++++ Provided data

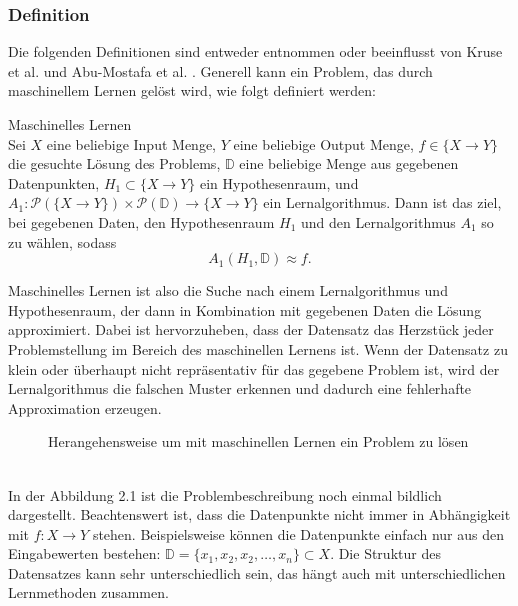 \documentclass[12pt,letterpaper,ngerman]{article}
\begin{document}
\subsubsection{Definition}
Die folgenden Definitionen sind entweder entnommen oder beeinflusst
von Kruse et al. \cite{Kruse2022} und Abu-Mostafa et al. \cite{LFD}.
Generell kann ein Problem, 
das durch maschinellem Lernen gelöst wird, wie folgt definiert werden:
\begin{definition}{Maschinelles Lernen}
  \\
  Sei $X$ eine beliebige Input Menge, $Y$ eine beliebige Output Menge,
  $f \in \{X \to Y\}$ die gesuchte Lösung des Problems, 
  $\mathbb{D}$ eine beliebige Menge aus gegebenen Datenpunkten,
  $H_1 \subset \{X \to Y\}$ ein Hypothesenraum, und 
  $A_1: \mathcal{P}(\{X \to Y\}) \times 
  \mathcal{P}(\mathbb{D}) \to \{ X \to Y \} $
  ein Lernalgorithmus. Dann ist das ziel, bei gegebenen Daten,
  den Hypothesenraum $H_1$ und den Lernalgorithmus $A_1$ so zu wählen,
  sodass
  \[
    A_1(H_1, \mathbb{D}) \approx f.
  \]
\end{definition}
Maschinelles Lernen ist also die Suche nach einem Lernalgorithmus 
und Hypothesenraum, der dann in Kombination mit gegebenen Daten die
Lösung approximiert. Dabei ist hervorzuheben, dass der Datensatz 
das Herzstück jeder Problemstellung im Bereich des maschinellen 
Lernens ist. Wenn der Datensatz zu klein oder überhaupt nicht 
repräsentativ für das gegebene Problem  ist, wird der 
Lernalgorithmus die falschen Muster erkennen und dadurch eine 
fehlerhafte Approximation erzeugen.
\begin{figure}[H]
  \begin{center}
    \caption{Herangehensweise um mit maschinellen Lernen ein Problem zu lösen}
  \end{center}
\end{figure}
\pagebreak
\hfill\\
In der Abbildung 2.1 ist die Problembeschreibung noch einmal bildlich dargestellt.
Beachtenswert ist, dass die Datenpunkte nicht immer in Abhängigkeit mit 
$f: X \to Y$ stehen. Beispielsweise können die Datenpunkte einfach nur aus den
Eingabewerten bestehen: $\mathbb{D} = \{x_1,x_2,x_2, \dots, x_n\} \subset X$.
Die Struktur des Datensatzes kann sehr unterschiedlich sein, das hängt auch mit 
unterschiedlichen Lernmethoden zusammen.
\end{document}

++++++++

What you give back should be the lines from the one with "In der Abbildung" to the end of the data, copied exactly, both ends included.

In der Abbildung 2.1 ist die Problembeschreibung noch einmal bildlich dargestellt.
Beachtenswert ist, dass die Datenpunkte nicht immer in Abhängigkeit mit 
$f: X \to Y$ stehen. Beispielsweise können die Datenpunkte einfach nur aus den
Eingabewerten bestehen: $\mathbb{D} = \{x_1,x_2,x_2, \dots, x_n\} \subset X$.
Die Struktur des Datensatzes kann sehr unterschiedlich sein, das hängt auch mit 
unterschiedlichen Lernmethoden zusammen.
\end{document}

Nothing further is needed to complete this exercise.